● TASK BRIEF:
With all pictures omitted, return verbatim the lines from the beginning of the records below through the line containing "to previous dir.".

※

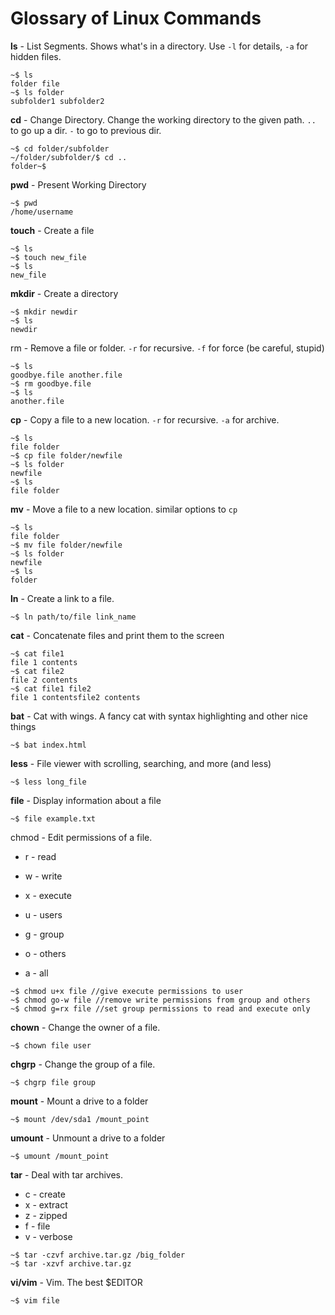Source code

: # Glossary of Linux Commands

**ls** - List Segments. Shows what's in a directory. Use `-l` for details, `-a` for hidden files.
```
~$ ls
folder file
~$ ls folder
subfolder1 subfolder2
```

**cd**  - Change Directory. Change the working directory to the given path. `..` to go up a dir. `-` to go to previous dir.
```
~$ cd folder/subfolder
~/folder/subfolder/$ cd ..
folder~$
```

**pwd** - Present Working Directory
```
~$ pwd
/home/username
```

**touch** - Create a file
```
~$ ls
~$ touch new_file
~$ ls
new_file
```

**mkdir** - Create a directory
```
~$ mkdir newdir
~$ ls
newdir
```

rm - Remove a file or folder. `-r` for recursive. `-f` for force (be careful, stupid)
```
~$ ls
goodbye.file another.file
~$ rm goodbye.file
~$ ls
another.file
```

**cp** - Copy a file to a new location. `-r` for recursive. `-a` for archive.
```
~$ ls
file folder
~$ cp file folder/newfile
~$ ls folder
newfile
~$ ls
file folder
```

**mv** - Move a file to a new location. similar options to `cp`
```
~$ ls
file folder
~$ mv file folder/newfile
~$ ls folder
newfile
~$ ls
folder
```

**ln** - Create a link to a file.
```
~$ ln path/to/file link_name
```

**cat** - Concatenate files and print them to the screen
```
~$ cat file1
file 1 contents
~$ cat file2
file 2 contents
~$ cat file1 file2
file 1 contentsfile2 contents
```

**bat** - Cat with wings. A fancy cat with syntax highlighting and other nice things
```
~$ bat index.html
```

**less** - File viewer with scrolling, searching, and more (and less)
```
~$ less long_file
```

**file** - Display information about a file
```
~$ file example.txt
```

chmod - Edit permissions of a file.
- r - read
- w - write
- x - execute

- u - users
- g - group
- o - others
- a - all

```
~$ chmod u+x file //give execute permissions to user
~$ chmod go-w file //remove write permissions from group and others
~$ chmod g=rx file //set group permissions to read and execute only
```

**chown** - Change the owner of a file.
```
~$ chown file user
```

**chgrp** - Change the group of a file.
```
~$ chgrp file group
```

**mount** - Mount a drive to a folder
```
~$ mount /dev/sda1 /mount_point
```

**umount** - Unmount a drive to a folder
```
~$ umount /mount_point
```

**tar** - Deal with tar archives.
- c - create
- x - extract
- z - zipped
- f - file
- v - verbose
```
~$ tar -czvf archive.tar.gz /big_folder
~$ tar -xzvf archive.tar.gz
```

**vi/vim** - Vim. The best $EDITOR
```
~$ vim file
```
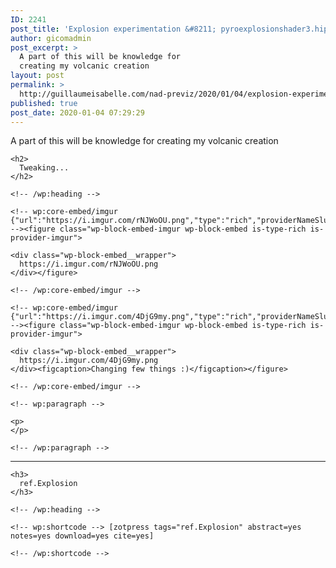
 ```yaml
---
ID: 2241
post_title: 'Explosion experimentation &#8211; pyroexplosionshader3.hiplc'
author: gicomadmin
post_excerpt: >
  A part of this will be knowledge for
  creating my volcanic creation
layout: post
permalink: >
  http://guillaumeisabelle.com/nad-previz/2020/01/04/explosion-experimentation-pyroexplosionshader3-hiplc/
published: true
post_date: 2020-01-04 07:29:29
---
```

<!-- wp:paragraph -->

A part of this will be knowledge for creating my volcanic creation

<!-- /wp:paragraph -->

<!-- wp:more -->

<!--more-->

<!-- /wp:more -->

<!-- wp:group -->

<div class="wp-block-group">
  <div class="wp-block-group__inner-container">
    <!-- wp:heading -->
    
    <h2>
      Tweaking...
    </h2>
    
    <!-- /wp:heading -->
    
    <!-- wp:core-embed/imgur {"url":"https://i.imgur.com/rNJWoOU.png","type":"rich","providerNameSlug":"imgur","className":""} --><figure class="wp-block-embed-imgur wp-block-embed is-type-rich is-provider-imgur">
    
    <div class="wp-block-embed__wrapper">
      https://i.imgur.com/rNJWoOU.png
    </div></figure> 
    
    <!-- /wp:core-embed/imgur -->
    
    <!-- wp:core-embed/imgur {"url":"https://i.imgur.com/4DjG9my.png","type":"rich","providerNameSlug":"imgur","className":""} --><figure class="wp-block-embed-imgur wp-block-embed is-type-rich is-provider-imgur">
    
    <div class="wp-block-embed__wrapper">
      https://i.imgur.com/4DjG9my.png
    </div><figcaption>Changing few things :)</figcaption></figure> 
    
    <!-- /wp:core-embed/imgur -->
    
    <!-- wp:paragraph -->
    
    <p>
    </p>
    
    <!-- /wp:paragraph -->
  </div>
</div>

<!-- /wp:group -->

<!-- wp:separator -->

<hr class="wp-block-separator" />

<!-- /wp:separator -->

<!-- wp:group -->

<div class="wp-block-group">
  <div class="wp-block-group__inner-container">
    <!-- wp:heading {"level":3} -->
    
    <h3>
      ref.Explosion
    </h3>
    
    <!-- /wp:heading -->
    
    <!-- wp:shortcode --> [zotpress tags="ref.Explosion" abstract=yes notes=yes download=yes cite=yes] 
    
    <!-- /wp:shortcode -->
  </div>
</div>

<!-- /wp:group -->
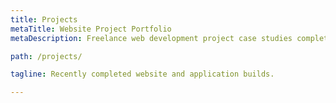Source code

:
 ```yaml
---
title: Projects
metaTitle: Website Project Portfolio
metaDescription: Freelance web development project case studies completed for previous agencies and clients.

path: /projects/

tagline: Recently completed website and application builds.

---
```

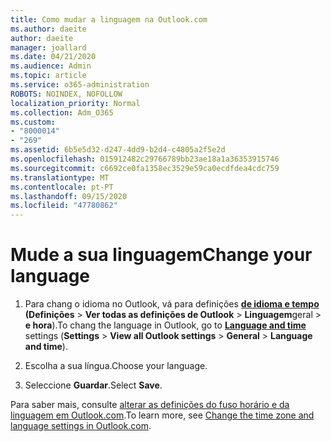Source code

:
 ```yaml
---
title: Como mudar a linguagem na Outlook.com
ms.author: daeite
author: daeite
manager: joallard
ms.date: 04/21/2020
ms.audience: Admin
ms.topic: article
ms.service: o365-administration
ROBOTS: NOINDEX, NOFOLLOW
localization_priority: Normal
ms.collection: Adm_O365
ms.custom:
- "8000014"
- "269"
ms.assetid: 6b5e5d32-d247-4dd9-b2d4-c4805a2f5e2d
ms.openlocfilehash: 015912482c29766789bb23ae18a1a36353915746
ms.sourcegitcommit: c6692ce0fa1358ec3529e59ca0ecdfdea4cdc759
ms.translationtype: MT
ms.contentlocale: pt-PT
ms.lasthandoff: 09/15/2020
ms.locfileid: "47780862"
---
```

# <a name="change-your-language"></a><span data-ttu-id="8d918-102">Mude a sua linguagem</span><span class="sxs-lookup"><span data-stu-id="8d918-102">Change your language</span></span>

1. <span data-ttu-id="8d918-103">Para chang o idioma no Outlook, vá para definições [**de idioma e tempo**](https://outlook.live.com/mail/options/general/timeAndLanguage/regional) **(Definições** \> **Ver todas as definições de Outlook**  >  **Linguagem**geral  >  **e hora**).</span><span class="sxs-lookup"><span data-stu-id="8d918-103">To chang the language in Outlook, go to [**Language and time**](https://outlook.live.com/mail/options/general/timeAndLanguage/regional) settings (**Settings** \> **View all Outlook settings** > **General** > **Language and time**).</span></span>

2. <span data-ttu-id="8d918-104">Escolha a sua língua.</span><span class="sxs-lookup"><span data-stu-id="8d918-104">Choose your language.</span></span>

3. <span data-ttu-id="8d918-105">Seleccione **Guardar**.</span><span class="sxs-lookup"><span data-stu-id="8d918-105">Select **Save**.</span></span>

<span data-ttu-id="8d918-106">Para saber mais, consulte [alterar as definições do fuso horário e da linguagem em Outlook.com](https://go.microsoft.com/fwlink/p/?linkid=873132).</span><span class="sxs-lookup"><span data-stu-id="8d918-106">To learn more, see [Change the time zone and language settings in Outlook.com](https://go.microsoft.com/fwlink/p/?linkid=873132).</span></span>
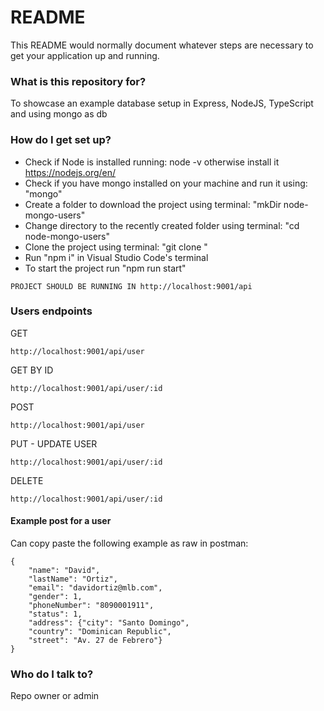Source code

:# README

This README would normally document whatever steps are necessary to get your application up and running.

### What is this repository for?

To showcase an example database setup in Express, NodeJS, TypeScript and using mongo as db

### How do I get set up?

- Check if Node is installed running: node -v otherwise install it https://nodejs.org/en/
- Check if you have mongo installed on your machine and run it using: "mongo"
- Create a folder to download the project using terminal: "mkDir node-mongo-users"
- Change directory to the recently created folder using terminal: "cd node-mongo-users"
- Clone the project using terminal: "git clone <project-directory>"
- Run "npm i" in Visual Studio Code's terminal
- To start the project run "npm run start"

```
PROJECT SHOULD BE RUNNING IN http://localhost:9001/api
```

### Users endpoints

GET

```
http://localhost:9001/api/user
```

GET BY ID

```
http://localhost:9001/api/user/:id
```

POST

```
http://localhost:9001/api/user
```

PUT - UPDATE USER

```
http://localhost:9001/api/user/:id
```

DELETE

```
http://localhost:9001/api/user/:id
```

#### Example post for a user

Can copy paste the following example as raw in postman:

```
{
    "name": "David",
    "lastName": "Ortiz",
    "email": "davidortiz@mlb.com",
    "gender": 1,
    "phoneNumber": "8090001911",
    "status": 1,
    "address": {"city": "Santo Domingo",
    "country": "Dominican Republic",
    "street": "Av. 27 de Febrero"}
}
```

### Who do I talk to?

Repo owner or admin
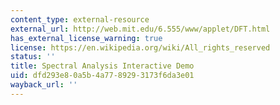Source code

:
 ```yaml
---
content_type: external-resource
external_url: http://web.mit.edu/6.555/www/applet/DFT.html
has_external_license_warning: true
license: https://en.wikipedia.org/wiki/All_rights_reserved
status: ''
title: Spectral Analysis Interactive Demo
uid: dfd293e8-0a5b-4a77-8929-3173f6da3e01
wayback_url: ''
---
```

※

● SOLUTION TO THIS EXERCISE:
Source code

: # Glossary of Linux Commands

**ls** - List Segments. Shows what's in a directory. Use `-l` for details, `-a` for hidden files.
```
~$ ls
folder file
~$ ls folder
subfolder1 subfolder2
```

**cd**  - Change Directory. Change the working directory to the given path. `..` to go up a dir. `-` to go to previous dir.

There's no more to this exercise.